White leaf spot (Ceratocystis paradoxa, Thielaviopsis paradoxa)
The fungus Ceratocystis paradoxa causes white leaf spot, black rot, base or but rot and soft rot or water blisters. White leaf spots are yellow to brown and several centimetres long. Later they dry to become papery and straw coloured.
Base or but rot of pineapple is a common disease of crowns, slips and suckers used for establishing new plantings. Rot of planting material occurs when they are not dried and are packed with little aeration. The fungus also destroys older plants by entering through wounds caused in the collar region while weeding or other field operations. In severe conditions the entire plant may turn dark and rot within 2 or 3 days.

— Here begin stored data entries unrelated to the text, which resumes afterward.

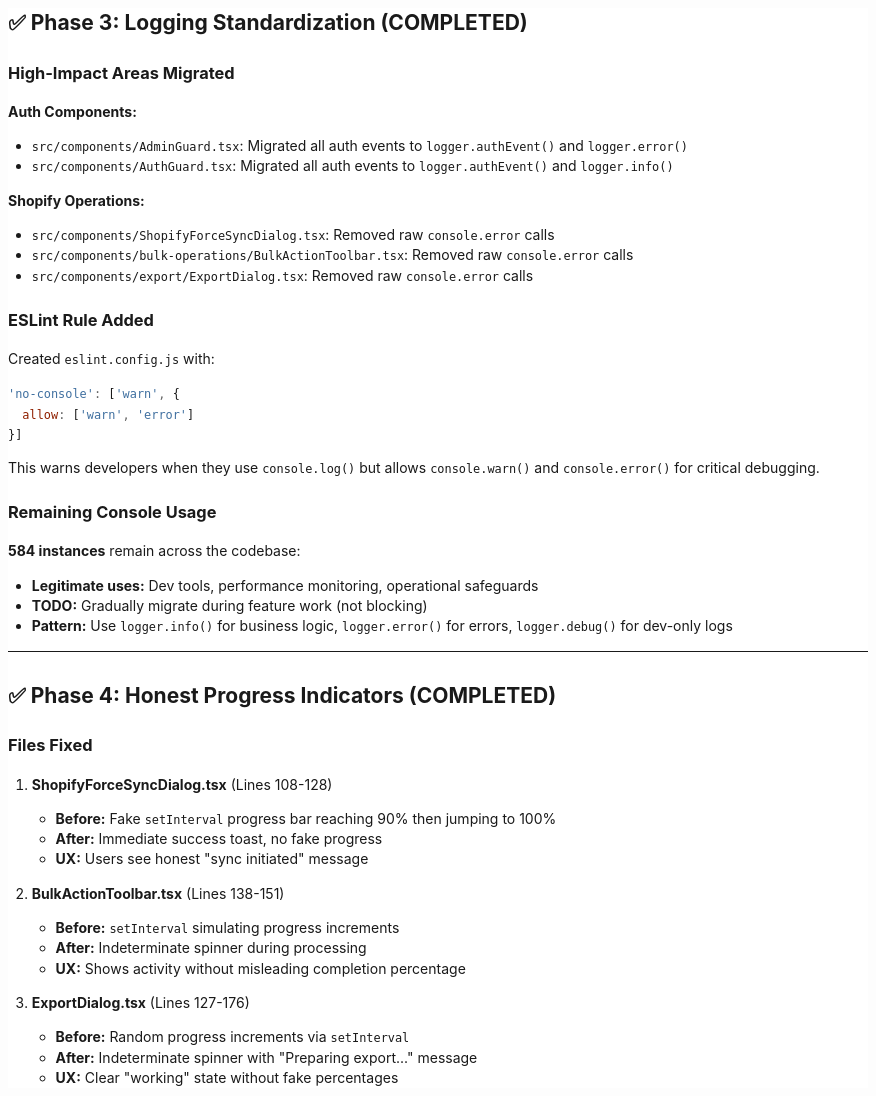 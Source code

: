 
## ✅ Phase 3: Logging Standardization (COMPLETED)

### High-Impact Areas Migrated

**Auth Components:**
- `src/components/AdminGuard.tsx`: Migrated all auth events to `logger.authEvent()` and `logger.error()`
- `src/components/AuthGuard.tsx`: Migrated all auth events to `logger.authEvent()` and `logger.info()`

**Shopify Operations:**
- `src/components/ShopifyForceSyncDialog.tsx`: Removed raw `console.error` calls
- `src/components/bulk-operations/BulkActionToolbar.tsx`: Removed raw `console.error` calls
- `src/components/export/ExportDialog.tsx`: Removed raw `console.error` calls

### ESLint Rule Added

Created `eslint.config.js` with:
```javascript
'no-console': ['warn', {
  allow: ['warn', 'error']
}]
```

This warns developers when they use `console.log()` but allows `console.warn()` and `console.error()` for critical debugging.

### Remaining Console Usage

**584 instances** remain across the codebase:
- **Legitimate uses:** Dev tools, performance monitoring, operational safeguards
- **TODO:** Gradually migrate during feature work (not blocking)
- **Pattern:** Use `logger.info()` for business logic, `logger.error()` for errors, `logger.debug()` for dev-only logs

---

## ✅ Phase 4: Honest Progress Indicators (COMPLETED)

### Files Fixed

1. **ShopifyForceSyncDialog.tsx** (Lines 108-128)
   - **Before:** Fake `setInterval` progress bar reaching 90% then jumping to 100%
   - **After:** Immediate success toast, no fake progress
   - **UX:** Users see honest "sync initiated" message

2. **BulkActionToolbar.tsx** (Lines 138-151)
   - **Before:** `setInterval` simulating progress increments
   - **After:** Indeterminate spinner during processing
   - **UX:** Shows activity without misleading completion percentage

3. **ExportDialog.tsx** (Lines 127-176)
   - **Before:** Random progress increments via `setInterval`
   - **After:** Indeterminate spinner with "Preparing export..." message
   - **UX:** Clear "working" state without fake percentages
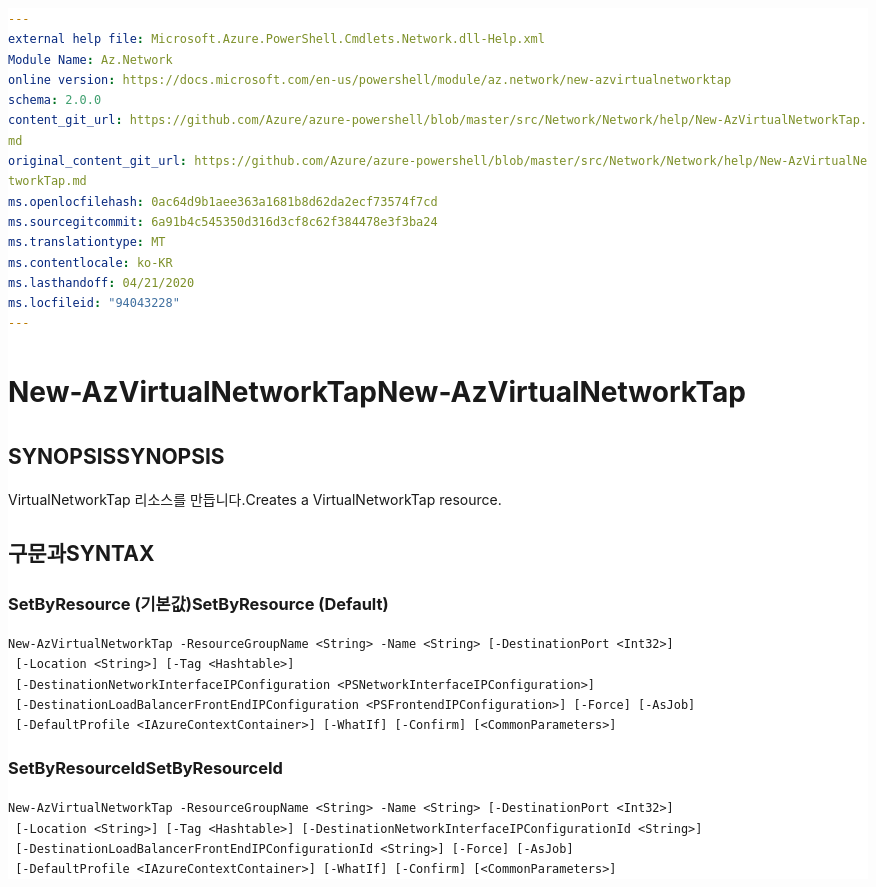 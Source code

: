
 ```yaml
---
external help file: Microsoft.Azure.PowerShell.Cmdlets.Network.dll-Help.xml
Module Name: Az.Network
online version: https://docs.microsoft.com/en-us/powershell/module/az.network/new-azvirtualnetworktap
schema: 2.0.0
content_git_url: https://github.com/Azure/azure-powershell/blob/master/src/Network/Network/help/New-AzVirtualNetworkTap.md
original_content_git_url: https://github.com/Azure/azure-powershell/blob/master/src/Network/Network/help/New-AzVirtualNetworkTap.md
ms.openlocfilehash: 0ac64d9b1aee363a1681b8d62da2ecf73574f7cd
ms.sourcegitcommit: 6a91b4c545350d316d3cf8c62f384478e3f3ba24
ms.translationtype: MT
ms.contentlocale: ko-KR
ms.lasthandoff: 04/21/2020
ms.locfileid: "94043228"
---
```

# <span data-ttu-id="1f36f-101">New-AzVirtualNetworkTap</span><span class="sxs-lookup"><span data-stu-id="1f36f-101">New-AzVirtualNetworkTap</span></span>

## <span data-ttu-id="1f36f-102">SYNOPSIS</span><span class="sxs-lookup"><span data-stu-id="1f36f-102">SYNOPSIS</span></span>
<span data-ttu-id="1f36f-103">VirtualNetworkTap 리소스를 만듭니다.</span><span class="sxs-lookup"><span data-stu-id="1f36f-103">Creates a VirtualNetworkTap resource.</span></span>

## <span data-ttu-id="1f36f-104">구문과</span><span class="sxs-lookup"><span data-stu-id="1f36f-104">SYNTAX</span></span>

### <span data-ttu-id="1f36f-105">SetByResource (기본값)</span><span class="sxs-lookup"><span data-stu-id="1f36f-105">SetByResource (Default)</span></span>
```
New-AzVirtualNetworkTap -ResourceGroupName <String> -Name <String> [-DestinationPort <Int32>]
 [-Location <String>] [-Tag <Hashtable>]
 [-DestinationNetworkInterfaceIPConfiguration <PSNetworkInterfaceIPConfiguration>]
 [-DestinationLoadBalancerFrontEndIPConfiguration <PSFrontendIPConfiguration>] [-Force] [-AsJob]
 [-DefaultProfile <IAzureContextContainer>] [-WhatIf] [-Confirm] [<CommonParameters>]
```

### <span data-ttu-id="1f36f-106">SetByResourceId</span><span class="sxs-lookup"><span data-stu-id="1f36f-106">SetByResourceId</span></span>
```
New-AzVirtualNetworkTap -ResourceGroupName <String> -Name <String> [-DestinationPort <Int32>]
 [-Location <String>] [-Tag <Hashtable>] [-DestinationNetworkInterfaceIPConfigurationId <String>]
 [-DestinationLoadBalancerFrontEndIPConfigurationId <String>] [-Force] [-AsJob]
 [-DefaultProfile <IAzureContextContainer>] [-WhatIf] [-Confirm] [<CommonParameters>]
```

Black rot is a post-harvest disease occurring only on injured pineapple fruit. Only freshly cut or injured tissue is infected, and a soft black rot with dark coloured mycelium develops. Water blisters consist of a soft, watery rot of the fruit flesh with overlying skin glassy, water-soaked and brittle. Eventually, the skin, flesh and core disintegrate and the fruit dries out, leaving an empty fruit carcass containing a few, black vascular fibres. The fungus enters the fruit through wounds and the crevices between individual fruits.

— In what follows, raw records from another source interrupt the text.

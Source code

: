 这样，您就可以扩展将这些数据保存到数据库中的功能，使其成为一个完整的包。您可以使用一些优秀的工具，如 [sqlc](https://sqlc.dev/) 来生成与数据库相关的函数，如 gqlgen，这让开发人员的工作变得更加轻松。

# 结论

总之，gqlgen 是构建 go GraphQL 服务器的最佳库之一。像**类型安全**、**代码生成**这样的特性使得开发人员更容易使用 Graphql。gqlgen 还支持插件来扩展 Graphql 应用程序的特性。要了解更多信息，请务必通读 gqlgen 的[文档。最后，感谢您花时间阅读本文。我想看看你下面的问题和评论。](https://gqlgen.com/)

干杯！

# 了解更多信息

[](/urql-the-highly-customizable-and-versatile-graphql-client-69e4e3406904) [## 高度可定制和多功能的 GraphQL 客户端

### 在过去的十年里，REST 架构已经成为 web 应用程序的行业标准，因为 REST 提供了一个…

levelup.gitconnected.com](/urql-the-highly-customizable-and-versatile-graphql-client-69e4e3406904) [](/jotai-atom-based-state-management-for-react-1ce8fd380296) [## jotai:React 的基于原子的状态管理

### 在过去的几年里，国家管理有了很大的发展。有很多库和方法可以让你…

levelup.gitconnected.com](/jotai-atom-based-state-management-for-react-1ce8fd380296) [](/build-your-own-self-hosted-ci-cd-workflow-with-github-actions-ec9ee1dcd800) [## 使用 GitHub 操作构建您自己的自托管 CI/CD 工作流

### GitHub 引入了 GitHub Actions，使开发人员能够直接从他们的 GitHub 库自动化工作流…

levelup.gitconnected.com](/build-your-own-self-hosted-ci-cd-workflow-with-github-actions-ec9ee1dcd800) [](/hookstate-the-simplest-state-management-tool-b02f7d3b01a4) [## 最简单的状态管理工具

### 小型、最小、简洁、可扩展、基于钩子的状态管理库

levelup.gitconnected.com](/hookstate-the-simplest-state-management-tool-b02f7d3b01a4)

- Use healthy sets of an appropriate physiological age to ensure rapid germination.
- Choose sets with at least 3 nodes to increase the likelihood that the buds towards the centre will germinate before the fungus invades all the tissues.
- Use crop management practices that promote germination and rooting. In disease prone areas, if possible, plant varieties that are quick to germinate. Varieties that are slow to germinate should be treated in hot water (50 °C for 2 hours).
- Avoid extremely wet or dry soil conditions.
- Do not plant freshly cut planting material unless dried out.
- To prevent the spread of the pathogen, avoid wounds to tissue and remove infected pineapple plants.
- Improve soil drainage and avoid planting during wet weather.